The top line this week is straightforward: fuel prices broke through any semblance of a psychological barrier this week, while grocery prices showed something that may be even more interesting — stability in the non-essentials, and even relief in the survival aisles. Prices generally held in Pantry, Freezer, Baby, and Household. Meat, Produce, and Bakery all showed declines this past week.

The average grocery basket dropped more than two dollars, from $161.85 to $159.54, taking pressure on the pocketbook nearly all the way back to early April.

Bakery and Produce saw a 6% drop, erasing earlier hikes brought about by single-store discounts and reversals. In short, the sales are back. Meat fell another 1.6%, adding to the 4.1% drop in the week-ago period. Hidden in this drop is a battle of discounts. The cost of bacon went up at the end of a sale cycle, but it could not make up for the steep discount in chicken offered by one retailer. Since March 8, overall grocery prices have climbed nearly 10%, even with this most recent drop and frequent sales masking those increases. In contrast to gas prices, the receipt at the grocery checkout seems to be showing some independence from the external inflationary pressures showing up nationally — at least for now.

Local vs.

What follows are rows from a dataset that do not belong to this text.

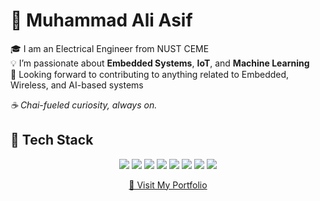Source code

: # 📶 Muhammad Ali Asif

🎓 I am an Electrical Engineer from NUST CEME  
💡 I’m passionate about **Embedded Systems**, **IoT**, and **Machine Learning**  
🤝 Looking forward to contributing to anything related to Embedded, Wireless, and AI-based systems

*☕ Chai-fueled curiosity, always on.*

## 🚀 Tech Stack
<p align="center">
  <img src="https://img.shields.io/badge/Embedded%20C-00599C?style=for-the-badge&logo=c&logoColor=white" />
  <img src="https://img.shields.io/badge/C++-004482?style=for-the-badge&logo=cplusplus&logoColor=white" />
  <img src="https://img.shields.io/badge/Python-3776AB?style=for-the-badge&logo=python&logoColor=white" />
  <img src="https://img.shields.io/badge/IoT-00C853?style=for-the-badge&logo=internetofthings&logoColor=white" />
  <img src="https://img.shields.io/badge/Wireless%20Communication-0A192F?style=for-the-badge" />
  <img src="https://img.shields.io/badge/Scikit--Learn-F7931E?style=for-the-badge&logo=scikitlearn&logoColor=white" />
  <img src="https://img.shields.io/badge/Pandas-150458?style=for-the-badge&logo=pandas&logoColor=white" />
  <img src="https://img.shields.io/badge/Computer%20Vision-8E24AA?style=for-the-badge" />
</p>

<p align="center">
  <a href="https://m-ali-asif-portfolio-ekdw7bv6x-m-ali-asifs-projects.vercel.app/" target="_blank">
    🔗 Visit My Portfolio
  </a>
</p>
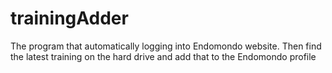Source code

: # trainingAdder
The program that automatically logging into Endomondo website. Then find the latest training on the hard drive and add that to the Endomondo profile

National Pressure

Nationally, the big consumer story is still gasoline. Reuters tied the latest jump in pump prices to conflict-driven supply disruption, low inventories, and strong seasonal demand, while BTS data shows that even the “cheaper” regions of the country are still running well above last year’s levels. In short, the national gas story remains one of broad and sustained pressure. 

Here in our broader community, that same pressure is visible, but the grocery side of the ledger is telling a more complicated story. Fuel has now joined the national pattern in a more obvious way, climbing above $4 on average, but groceries have not followed in lockstep. Instead, the local basket is showing something closer to a pause — not a return to old prices, but at least a temporary willingness to hold the line in several major aisles. That is the kind of divergence national averages tend to miss. Nationally, fuel is doing the shouting. Locally, the grocery story has gone quieter, even if it has not gone away.

The Bottom Line

This week passed a milestone, but the outlook turned out to be less bleak than it first appeared.

Gas prices in our broader community have now pushed through the $4 mark, bringing the local experience more in line with the national one. That is not welcome news. But groceries, meanwhile, showed some relief, or barely moved at all. That may not feel like a victory at the checkout counter, but it does suggest that grocery prices may have some strength to resist upward pressure, even if that resistance comes at a new-normal higher price.

Nationally, the story remains much rougher. Gasoline is still carrying a disproportionate share of inflationary pain, and federal data shows the entire country paying far more for fuel than it was a year ago. Here, the same pressure is now unmistakable at the pump, but it has not yet dragged the grocery basket upward with equal force. For the moment, our broader community is feeling the national fuel shock more than a broad-based collapse in store prices.

And perhaps that is the best way to understand Bean Counter’s Scrapbook.

It is not here to tell readers how they should feel about the economy.

It is here to confirm what the receipt already told them.